There’s No Place Like Home
As a little girl growing up in a tiny Illinois farm town, I would often dream of moving to Chicago and becoming somebody completely different. When I finally arrived there after graduating from high school, I was absolutely overwhelmed. After a while, I discovered that while my location had changed, I was still that small town girl. Since that time I have asked myself: is home merely a state of mind? Is geography nothing more than a physical location? And, in the case of Christopher McCandless and Gerald Broflofski, can changing your identity be as easy as changing your zip code? I do not believe that to be the case. In fact, I find the opposite to be true. It is one’s experiences and morals that makes a person who they are. Location, ultimately, is just a backdrop.

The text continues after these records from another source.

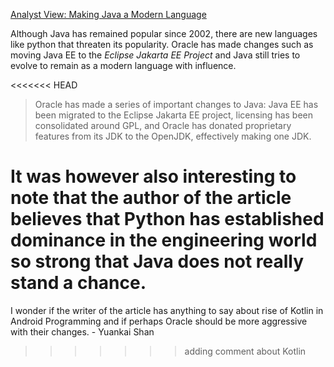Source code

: [Analyst View: Making Java a Modern Language](https://sdtimes.com/java/analyst-view-making-java-a-modern-language)

Although Java has remained popular since 2002, there are new languages like python that threaten its popularity.
Oracle has made changes such as moving Java EE to the *Eclipse Jakarta EE Project* and Java still tries to evolve to
remain as a modern language with influence.

<<<<<<< HEAD
>Oracle has made a series of important changes to Java: Java EE has been migrated to the Eclipse Jakarta EE project, 
>licensing has been consolidated around GPL, and Oracle has donated proprietary features from its JDK to the OpenJDK, 
>effectively making one JDK.

It was however also interesting to note that the author of the article believes that Python has established dominance
in the engineering world so strong that Java does not really stand a chance.
=======

I wonder if the writer of the article has anything to say about rise of Kotlin in Android Programming and if 
perhaps Oracle should be more aggressive with their changes. - Yuankai Shan
>>>>>>> adding comment about Kotlin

As a young man, Christopher McCandless is raised in an upper-middle class family in a metropolitan area on the East Coast. He is educated, athletic and well travelled. His family is part of the All-American culture of comfortable suburban homes, country clubs and higher education. His athleticism and education both play into his previous survival for four months in the Alaskan bush. Similarly, South Park’s animated character Gerald Broflofski is living the typical American dream in his little part of the world. He resides in urban Colorado with his homemaker wife and two sons. Broflofski is part of the regular-Joe society of South Park. Both of these individuals have building blocks that have been laid that determine who they are by these experiences.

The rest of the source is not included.